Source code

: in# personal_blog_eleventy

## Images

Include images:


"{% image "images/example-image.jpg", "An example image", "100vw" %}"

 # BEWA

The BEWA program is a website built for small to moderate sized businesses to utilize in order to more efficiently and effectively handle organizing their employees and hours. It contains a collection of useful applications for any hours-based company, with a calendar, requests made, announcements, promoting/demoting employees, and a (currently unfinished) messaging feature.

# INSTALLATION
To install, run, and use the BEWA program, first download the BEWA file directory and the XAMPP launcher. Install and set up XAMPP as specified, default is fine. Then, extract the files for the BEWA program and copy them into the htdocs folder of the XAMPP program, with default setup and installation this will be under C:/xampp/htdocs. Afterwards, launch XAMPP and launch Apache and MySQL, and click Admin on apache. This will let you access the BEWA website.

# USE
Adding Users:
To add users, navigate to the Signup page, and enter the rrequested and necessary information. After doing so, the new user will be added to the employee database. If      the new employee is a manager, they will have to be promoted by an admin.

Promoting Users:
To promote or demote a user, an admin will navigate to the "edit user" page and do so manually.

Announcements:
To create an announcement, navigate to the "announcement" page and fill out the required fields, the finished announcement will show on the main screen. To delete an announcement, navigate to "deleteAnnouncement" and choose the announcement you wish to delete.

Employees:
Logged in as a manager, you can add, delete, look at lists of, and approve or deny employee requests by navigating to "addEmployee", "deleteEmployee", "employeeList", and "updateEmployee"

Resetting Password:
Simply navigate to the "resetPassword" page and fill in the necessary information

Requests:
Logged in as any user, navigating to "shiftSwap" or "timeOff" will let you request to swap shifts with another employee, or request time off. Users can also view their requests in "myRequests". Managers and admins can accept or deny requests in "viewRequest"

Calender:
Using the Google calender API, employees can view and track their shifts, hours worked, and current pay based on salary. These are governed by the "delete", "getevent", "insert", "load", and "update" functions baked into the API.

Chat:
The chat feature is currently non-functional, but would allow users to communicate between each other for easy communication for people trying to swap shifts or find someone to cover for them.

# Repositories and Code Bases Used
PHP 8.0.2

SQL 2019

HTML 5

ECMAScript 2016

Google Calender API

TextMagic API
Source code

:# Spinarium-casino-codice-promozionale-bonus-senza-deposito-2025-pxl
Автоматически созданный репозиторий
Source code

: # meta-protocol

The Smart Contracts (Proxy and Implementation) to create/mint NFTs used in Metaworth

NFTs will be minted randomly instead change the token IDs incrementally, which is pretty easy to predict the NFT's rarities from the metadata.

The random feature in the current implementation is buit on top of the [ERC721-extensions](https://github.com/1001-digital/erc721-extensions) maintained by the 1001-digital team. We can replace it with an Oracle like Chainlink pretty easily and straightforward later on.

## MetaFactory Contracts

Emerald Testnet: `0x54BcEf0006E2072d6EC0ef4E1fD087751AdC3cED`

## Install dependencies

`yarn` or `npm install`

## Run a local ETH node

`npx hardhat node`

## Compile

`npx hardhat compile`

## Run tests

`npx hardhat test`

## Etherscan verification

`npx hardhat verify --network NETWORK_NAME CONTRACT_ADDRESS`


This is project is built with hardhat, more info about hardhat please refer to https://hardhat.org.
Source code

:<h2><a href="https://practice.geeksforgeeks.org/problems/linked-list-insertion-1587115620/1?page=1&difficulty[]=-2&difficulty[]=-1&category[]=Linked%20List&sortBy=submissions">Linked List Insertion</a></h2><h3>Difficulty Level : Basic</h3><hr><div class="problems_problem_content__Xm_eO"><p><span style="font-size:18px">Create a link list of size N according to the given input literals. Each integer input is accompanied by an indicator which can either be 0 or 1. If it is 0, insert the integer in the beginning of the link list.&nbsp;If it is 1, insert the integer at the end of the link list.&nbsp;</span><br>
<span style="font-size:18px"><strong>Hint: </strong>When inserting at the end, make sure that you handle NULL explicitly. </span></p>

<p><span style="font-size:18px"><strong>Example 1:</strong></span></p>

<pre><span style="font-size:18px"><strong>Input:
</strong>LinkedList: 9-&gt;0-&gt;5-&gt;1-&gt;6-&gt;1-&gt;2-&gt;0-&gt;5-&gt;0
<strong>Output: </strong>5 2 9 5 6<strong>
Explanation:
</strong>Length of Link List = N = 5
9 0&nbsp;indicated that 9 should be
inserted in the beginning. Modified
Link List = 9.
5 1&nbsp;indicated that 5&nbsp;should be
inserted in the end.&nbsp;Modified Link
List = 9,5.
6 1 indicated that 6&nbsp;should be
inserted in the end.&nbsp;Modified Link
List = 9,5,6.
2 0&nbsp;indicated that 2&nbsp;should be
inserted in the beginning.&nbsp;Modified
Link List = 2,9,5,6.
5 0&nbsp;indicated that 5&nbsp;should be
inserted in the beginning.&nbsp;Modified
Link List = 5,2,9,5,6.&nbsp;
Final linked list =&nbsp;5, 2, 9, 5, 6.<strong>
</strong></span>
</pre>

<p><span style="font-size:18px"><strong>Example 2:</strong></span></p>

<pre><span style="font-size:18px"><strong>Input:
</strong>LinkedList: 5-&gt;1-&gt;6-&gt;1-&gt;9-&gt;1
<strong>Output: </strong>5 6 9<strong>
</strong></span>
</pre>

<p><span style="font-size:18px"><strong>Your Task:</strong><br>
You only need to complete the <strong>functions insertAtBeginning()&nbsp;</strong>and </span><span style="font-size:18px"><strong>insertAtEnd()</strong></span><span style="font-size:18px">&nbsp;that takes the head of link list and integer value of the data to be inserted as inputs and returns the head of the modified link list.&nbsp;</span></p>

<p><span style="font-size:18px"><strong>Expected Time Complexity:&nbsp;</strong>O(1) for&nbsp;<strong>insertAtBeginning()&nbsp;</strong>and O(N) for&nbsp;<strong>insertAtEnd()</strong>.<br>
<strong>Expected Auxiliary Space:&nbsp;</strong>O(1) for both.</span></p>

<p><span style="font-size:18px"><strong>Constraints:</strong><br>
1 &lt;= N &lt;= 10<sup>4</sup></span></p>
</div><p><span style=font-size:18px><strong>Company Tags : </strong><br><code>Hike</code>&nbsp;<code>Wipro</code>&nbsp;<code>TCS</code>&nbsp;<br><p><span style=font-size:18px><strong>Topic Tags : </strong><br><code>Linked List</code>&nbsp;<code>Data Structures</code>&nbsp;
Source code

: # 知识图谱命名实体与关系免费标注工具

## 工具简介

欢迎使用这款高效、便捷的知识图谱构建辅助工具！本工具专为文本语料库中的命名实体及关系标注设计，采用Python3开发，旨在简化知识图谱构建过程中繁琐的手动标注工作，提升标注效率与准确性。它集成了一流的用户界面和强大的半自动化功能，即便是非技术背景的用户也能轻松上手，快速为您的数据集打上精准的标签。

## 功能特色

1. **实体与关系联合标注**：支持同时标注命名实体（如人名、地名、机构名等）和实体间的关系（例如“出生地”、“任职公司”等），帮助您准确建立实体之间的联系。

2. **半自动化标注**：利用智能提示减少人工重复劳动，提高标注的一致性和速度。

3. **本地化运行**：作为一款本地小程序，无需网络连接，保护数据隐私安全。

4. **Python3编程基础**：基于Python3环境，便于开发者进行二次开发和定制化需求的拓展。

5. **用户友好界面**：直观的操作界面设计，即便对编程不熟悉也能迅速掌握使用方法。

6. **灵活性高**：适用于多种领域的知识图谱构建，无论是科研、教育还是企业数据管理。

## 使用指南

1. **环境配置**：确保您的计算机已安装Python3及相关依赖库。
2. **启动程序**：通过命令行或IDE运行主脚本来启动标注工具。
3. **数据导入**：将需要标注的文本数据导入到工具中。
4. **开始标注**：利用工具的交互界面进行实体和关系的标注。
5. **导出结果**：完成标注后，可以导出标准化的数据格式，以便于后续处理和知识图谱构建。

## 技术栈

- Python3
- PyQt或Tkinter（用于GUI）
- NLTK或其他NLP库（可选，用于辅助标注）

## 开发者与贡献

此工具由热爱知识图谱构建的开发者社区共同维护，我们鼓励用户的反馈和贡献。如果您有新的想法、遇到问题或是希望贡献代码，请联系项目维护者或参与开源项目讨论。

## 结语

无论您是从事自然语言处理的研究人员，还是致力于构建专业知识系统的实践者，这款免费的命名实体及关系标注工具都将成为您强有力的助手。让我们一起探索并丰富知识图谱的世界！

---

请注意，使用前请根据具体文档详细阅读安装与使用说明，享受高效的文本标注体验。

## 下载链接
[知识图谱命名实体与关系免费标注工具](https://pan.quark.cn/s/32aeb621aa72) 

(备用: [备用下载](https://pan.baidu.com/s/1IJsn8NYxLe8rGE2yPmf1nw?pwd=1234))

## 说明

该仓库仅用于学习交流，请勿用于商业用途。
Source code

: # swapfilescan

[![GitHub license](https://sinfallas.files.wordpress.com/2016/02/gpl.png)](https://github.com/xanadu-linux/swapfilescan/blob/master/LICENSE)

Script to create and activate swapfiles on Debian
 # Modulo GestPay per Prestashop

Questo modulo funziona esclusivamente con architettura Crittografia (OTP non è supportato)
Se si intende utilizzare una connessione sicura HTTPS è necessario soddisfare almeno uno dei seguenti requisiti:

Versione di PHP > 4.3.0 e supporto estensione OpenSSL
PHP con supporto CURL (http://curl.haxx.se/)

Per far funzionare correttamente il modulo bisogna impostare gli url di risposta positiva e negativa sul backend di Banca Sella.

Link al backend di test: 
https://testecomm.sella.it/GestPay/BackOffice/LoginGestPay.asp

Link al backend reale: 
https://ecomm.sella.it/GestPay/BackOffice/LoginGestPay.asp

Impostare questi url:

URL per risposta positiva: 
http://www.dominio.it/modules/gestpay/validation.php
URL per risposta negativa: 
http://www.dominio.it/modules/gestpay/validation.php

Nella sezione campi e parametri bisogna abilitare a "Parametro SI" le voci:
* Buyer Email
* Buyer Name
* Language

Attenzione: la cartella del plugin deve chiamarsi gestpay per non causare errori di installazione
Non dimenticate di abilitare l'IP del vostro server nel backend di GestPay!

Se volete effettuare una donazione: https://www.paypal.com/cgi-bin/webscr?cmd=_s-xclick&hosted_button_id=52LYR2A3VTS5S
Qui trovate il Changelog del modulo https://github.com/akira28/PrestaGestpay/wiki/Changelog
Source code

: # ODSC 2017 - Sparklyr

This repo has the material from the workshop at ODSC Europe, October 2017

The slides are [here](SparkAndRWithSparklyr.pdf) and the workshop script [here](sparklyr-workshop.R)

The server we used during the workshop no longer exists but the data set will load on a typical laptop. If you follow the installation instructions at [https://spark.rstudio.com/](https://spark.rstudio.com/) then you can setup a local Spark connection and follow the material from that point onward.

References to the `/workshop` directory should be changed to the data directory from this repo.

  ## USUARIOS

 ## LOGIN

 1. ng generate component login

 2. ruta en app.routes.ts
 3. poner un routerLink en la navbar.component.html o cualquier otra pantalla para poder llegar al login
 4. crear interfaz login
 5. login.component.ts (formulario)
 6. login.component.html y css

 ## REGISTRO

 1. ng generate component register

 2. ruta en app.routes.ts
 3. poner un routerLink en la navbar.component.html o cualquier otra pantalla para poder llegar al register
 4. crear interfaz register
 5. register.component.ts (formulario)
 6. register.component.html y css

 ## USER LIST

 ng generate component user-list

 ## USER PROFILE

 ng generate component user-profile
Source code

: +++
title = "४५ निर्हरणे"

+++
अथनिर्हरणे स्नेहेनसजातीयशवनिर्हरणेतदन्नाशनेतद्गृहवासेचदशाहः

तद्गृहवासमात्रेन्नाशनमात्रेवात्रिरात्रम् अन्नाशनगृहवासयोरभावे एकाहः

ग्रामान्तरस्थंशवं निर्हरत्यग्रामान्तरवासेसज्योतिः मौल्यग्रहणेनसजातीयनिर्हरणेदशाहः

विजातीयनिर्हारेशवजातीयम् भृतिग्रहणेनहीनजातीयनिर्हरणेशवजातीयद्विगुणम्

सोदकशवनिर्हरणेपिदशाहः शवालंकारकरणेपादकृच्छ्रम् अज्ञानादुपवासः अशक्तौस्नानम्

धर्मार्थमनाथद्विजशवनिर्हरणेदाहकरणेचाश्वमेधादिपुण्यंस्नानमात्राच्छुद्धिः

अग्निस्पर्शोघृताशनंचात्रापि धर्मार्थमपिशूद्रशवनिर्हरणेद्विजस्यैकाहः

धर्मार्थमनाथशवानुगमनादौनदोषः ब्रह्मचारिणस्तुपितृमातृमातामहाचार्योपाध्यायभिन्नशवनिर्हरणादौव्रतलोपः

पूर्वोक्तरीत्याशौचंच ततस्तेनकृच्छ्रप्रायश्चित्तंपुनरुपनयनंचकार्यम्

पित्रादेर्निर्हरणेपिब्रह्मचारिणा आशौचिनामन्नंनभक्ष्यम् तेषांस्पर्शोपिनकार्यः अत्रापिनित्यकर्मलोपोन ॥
::::
The expected result is every line from the material above that includes "shifts".

Response to the task:
Logged in as any user, navigating to "shiftSwap" or "timeOff" will let you request to swap shifts with another employee, or request time off. Users can also view their requests in "myRequests". Managers and admins can accept or deny requests in "viewRequest"
Using the Google calender API, employees can view and track their shifts, hours worked, and current pay based on salary. These are governed by the "delete", "getevent", "insert", "load", and "update" functions baked into the API.
The chat feature is currently non-functional, but would allow users to communicate between each other for easy communication for people trying to swap shifts or find someone to cover for them.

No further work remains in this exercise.